Contingency planning, especially for emergency response, normally
places the highest emphasis on the protection of human life.  

Processing Capability
Strategies for processing capability are normally grouped into
five categories:  hot site; cold site; redundancy; reciprocal
agreements; and hybrids.  These terms originated with recovery
strategies for data centers but can be applied to other
platforms.  

  Hot site - A building already equipped with processing
capability and other services.  

  Cold site - A building for housing processors that can be
easily adapted for use.  

  Redundant site - A site equipped and configured exactly like
the primary site.  (Some organizations plan on having reduced
processing capability after a disaster and use partial
redundancy.  The stocking of spare personal computers or LAN
servers also provides some redundancy.)  

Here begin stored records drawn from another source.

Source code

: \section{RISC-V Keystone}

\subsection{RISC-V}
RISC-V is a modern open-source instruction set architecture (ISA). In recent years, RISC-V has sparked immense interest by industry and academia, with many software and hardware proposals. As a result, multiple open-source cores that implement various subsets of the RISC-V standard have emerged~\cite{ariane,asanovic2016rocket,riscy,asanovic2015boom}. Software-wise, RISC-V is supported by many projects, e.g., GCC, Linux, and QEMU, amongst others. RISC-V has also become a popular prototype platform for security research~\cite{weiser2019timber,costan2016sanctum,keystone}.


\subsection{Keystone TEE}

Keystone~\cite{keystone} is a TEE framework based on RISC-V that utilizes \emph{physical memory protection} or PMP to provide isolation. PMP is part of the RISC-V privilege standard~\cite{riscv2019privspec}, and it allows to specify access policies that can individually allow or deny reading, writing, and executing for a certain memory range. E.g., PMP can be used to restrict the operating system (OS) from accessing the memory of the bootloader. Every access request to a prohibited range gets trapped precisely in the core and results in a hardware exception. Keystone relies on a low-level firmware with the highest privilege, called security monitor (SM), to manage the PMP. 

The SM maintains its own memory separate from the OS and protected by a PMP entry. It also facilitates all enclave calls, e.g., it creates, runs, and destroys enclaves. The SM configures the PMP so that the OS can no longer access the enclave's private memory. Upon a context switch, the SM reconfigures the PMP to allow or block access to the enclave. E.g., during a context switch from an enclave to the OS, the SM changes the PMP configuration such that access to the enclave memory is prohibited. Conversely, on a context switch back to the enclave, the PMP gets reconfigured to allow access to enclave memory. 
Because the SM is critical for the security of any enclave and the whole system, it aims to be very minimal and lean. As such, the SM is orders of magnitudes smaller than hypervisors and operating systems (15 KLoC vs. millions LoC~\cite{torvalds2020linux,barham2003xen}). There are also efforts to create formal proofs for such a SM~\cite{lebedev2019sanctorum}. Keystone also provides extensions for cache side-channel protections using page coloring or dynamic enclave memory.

  Reciprocal agreement - An agreement that allows two
organizations to back each other up.  (While this approach often
sounds desirable, contingency planning experts note that this
alternative has the greatest chance of failure due to problems
keeping agreements and plans up-to-date as systems and personnel
change.)  

  Hybrids - Any combinations of the above such as using having a
hot site as a backup in case a redundant or reciprocal agreement
site is damaged by a separate contingency.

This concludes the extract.